Baca artikel IDN Times lainnya di IDN App
IDN Ecosystem
IDN Signature Events
For
You

Build Down to Anathema dan Konsistensi Suara Protes dari Makassar

Para personel grup musik hardcore punk asal Makassar, Build Down to Anathema (BDTA). (Dok. Istimewa)
Intinya sih...
  • Lagu protes memainkan peran penting dalam gerakan sosial, sejak abad pertengahan hingga era modern.
  • Grup musik hardcore punk Build Down to Anathema (BDTA) di Makassar membawa isu sosial ke dalam karyanya.
  • Musik non-mainstream, seperti punk dan hardcore, memberi ruang bagi penyanyi untuk menyuarakan ketidakpuasan dan pesan protes yang tak diterima di arus utama.

Makassar, IDN Times - Lagu-lagu protes sejatinya merupakan bentuk kesenian sekaligus suara masyarakat biasa. Lewat nada dan lirik, orang-orang coba disadarkan akan kondisi sosial yang jauh dari kata ideal. Bisa saja dikemas secara jenaka agar bisa dinikmati sembari tertawa, atau penuh pesan satir menohok untuk menggoyang ego penguasa.

Lawrence Kramer, dalam buku Walt Whitman and Modern Music: War, Desire, and the Trials of Nationhood (2000), menulis bahwa lagu protes memainkan peran penting dalam menggerakkan masyarakat, khususnya saat terjadi gerakan sosial. Ini adalah bentuk penolakan sosial yang bertujuan untuk "meningkatkan kesadaran", membantu melawan perang dan penindasan, serta meningkatkan rasa simpati terhadap mereka yang tertindas.
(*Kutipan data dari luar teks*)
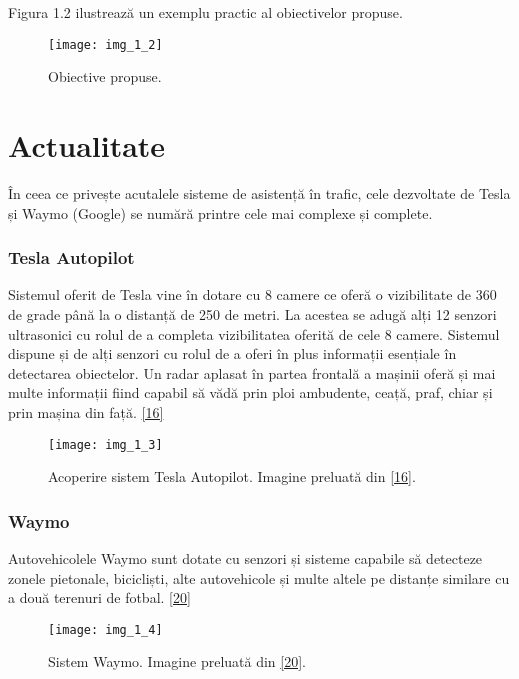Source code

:Figura 1.2 ilustrează un exemplu practic al obiectivelor propuse.
\begin{figure}[!h]
	\centering
	\texttt{[image: img\_1\_2]}
	\caption{Obiective propuse.}
\end{figure} 

\section{Actualitate}

În ceea ce privește acutalele sisteme de asistență în trafic, cele dezvoltate de Tesla și Waymo (Google) se numără printre cele mai complexe și complete.

\subsubsection{Tesla Autopilot}

Sistemul oferit de Tesla vine în dotare cu 8 camere ce oferă o vizibilitate de 360 de grade până la o distanță de 250 de metri. La acestea se adugă alți 12 senzori ultrasonici cu rolul de a completa vizibilitatea oferită de cele 8 camere. Sistemul dispune și de alți senzori cu rolul de a oferi în plus informații esențiale în detectarea obiectelor. Un radar aplasat în partea frontală a mașinii oferă și mai multe informații fiind capabil să vădă prin ploi ambudente, ceață, praf, chiar și prin mașina din față. \hyperlink{TeslaAutopilotSystem}{[16]}

\begin{figure}[!h]
	\centering
	\texttt{[image: img\_1\_3]}
	\caption[Acoperire sistem Tesla Autopilot]{Acoperire sistem Tesla Autopilot. Imagine preluată din \hyperlink{TeslaAutopilotSystem}{[16]}.}
\end{figure} 

\subsubsection{Waymo}

Autovehicolele Waymo sunt dotate cu senzori și sisteme capabile să detecteze zonele pietonale, bicicliști, alte autovehicole și multe altele pe distanțe similare cu a două terenuri de fotbal. \hyperlink{WaymoSystem}{[20]}

\begin{figure}[!h]
	\centering
	\texttt{[image: img\_1\_4]}
	\caption[Sistem Waymo]{Sistem Waymo. Imagine preluată din \hyperlink{WaymoSystem}{[20]}.}
\end{figure} 

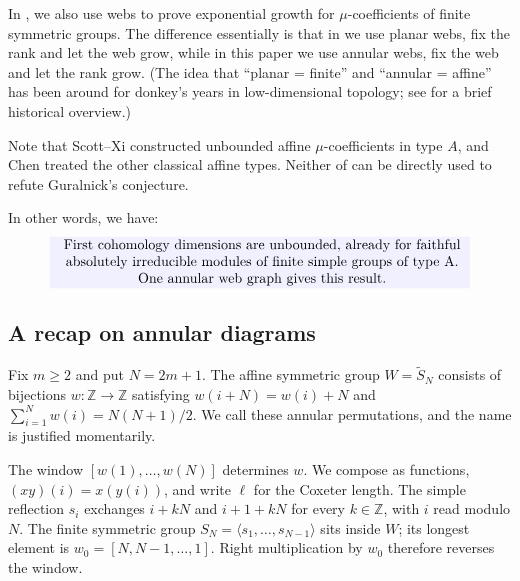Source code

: \documentclass[a4paper,11pt]{amsart}
\let\emph\relax
\numberwithin{equation}{subsection}
\theoremstyle{plain}
\theoremstyle{definition}
\theoremstyle{remark}
\begin{document}
\begin{remark}
In \cite{Finite}, we also use webs to
prove exponential growth for $\mu$-coefficients of finite
symmetric groups. The difference essentially is that in \cite{Finite} we use planar webs, fix the rank and let the web grow, while in this paper we use annular webs, fix the web and let the rank grow.
(The idea that ``planar = finite'' and ``annular = affine'' has been around for donkey's years in low-dimensional topology; see \cite[Section~1B]{HT} for a brief historical overview.)

Note that Scott--Xi \cite{SX} constructed unbounded affine $\mu$-coefficients
in type $A$, and Chen \cite{Chen} treated the other classical affine
types. Neither of \cite{Chen,Finite,SX} can be directly used to refute 
Guralnick's conjecture.
\end{remark}

In other words, we have:
\[
\setlength{\fboxsep}{2pt}
\colorbox{blue!6}{
\begin{minipage}{0.85\textwidth}
\centering
\emph{First cohomology dimensions are unbounded, already for
faithful absolutely irreducible modules of finite simple
groups of type A. One annular web graph gives this result.}
\end{minipage}}
\]

\subsection{A recap on annular diagrams}

Fix $m\ge2$ and put $N=2m+1$. The affine symmetric group
$W=\widetilde S_N$ consists of bijections $w:\mathbb Z\to\mathbb Z$
satisfying $w(i+N)=w(i)+N$ and
$\sum_{i=1}^Nw(i)=N(N+1)/2$. We call these annular permutations, and the name is justified momentarily.

The window $[w(1),\ldots,w(N)]$ determines $w$.
We compose as functions, $(xy)(i)=x(y(i))$, and write $\ell$
for the Coxeter length. The simple reflection $s_i$ exchanges
$i+kN$ and $i+1+kN$ for every $k\in\mathbb Z$, with $i$ read
modulo $N$. The finite symmetric group
$S_N=\langle s_1,\ldots,s_{N-1}\rangle$ sits inside $W$;
its longest element is $w_0=[N,N-1,\ldots,1]$.
Right multiplication by $w_0$ therefore reverses the window.
\end{document}

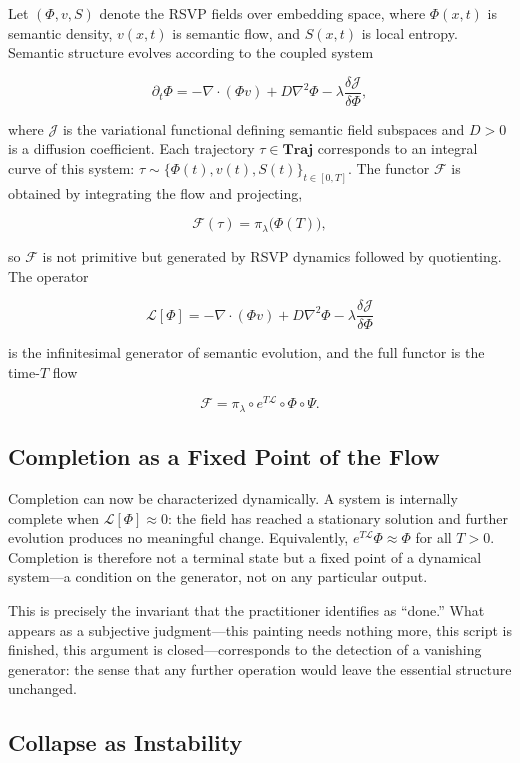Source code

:\documentclass[11pt, twoside]{article}
\theoremstyle{plain}
\theoremstyle{definition}
\theoremstyle{remark}
\begin{document}
Let $(\Phi, v, S)$ denote the RSVP fields over embedding space, where $\Phi(x,t)$ is semantic density, $v(x,t)$ is semantic flow, and $S(x,t)$ is local entropy. Semantic structure evolves according to the coupled system

\[
\partial_t \Phi = -\nabla \cdot (\Phi v) + D \nabla^2 \Phi - \lambda \frac{\delta \mathcal{J}}{\delta \Phi},
\]

where $\mathcal{J}$ is the variational functional defining semantic field subspaces and $D > 0$ is a diffusion coefficient. Each trajectory $\tau \in \mathbf{Traj}$ corresponds to an integral curve of this system: $\tau \sim \{\Phi(t), v(t), S(t)\}_{t \in [0,T]}$. The functor $\mathcal{F}$ is obtained by integrating the flow and projecting,

\[
\mathcal{F}(\tau) = \pi_\lambda\big(\Phi(T)\big),
\]

so $\mathcal{F}$ is not primitive but generated by RSVP dynamics followed by quotienting. The operator

\[
\mathcal{L}[\Phi] = -\nabla \cdot (\Phi v) + D \nabla^2 \Phi - \lambda \frac{\delta \mathcal{J}}{\delta \Phi}
\]

is the infinitesimal generator of semantic evolution, and the full functor is the time-$T$ flow

\[
\mathcal{F} = \pi_\lambda \circ e^{T\mathcal{L}} \circ \Phi \circ \Psi.
\]

\subsection{Completion as a Fixed Point of the Flow}

Completion can now be characterized dynamically. A system is internally complete when $\mathcal{L}[\Phi] \approx 0$: the field has reached a stationary solution and further evolution produces no meaningful change. Equivalently, $e^{T\mathcal{L}} \Phi \approx \Phi$ for all $T > 0$. Completion is therefore not a terminal state but a fixed point of a dynamical system---a condition on the generator, not on any particular output.

This is precisely the invariant that the practitioner identifies as ``done.'' What appears as a subjective judgment---this painting needs nothing more, this script is finished, this argument is closed---corresponds to the detection of a vanishing generator: the sense that any further operation would leave the essential structure unchanged.

\subsection{Collapse as Instability}
\end{document}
Sejarah mencatat bahwa lagu protes pertama dibuat oleh seorang pendeta bernama John Ball, ketika kaum petani di seantero Kerajaan Inggris memberontak atas penerapan pajak selangit pada tahun 1381.

Di era modern, lagu-lagu protes mulai populer di Amerika Serikat pada dekade 1960-an. Minat terhadap lagu-lagu yang berkaitan dengan perubahan sosial dari musisi dan grup musik pengusung corak hip-hop, rap, reggae, dan rock meningkat seiring waktu. Dari seberang Samudra Atlantik, tepatnya di Inggris, Sex Pistols dan The Clash pada pertengahan dekade 1970-an membawa genre punk yang lebih galak dan penuh energi.

1. Sejak terbentuk pada 2009, BDTA lantang berbicara tentang fenomena sosial di Makassar dan sekitarnya

Band hardcore punk asal Makassar, Build Down to Anathema (BDTA), saat tampil di pelataran Gedung Baruga Andi Pangerang Pettarani Universitas Hasanuddin pada tahun 2013. (Instagram.com/builddowntoanathema)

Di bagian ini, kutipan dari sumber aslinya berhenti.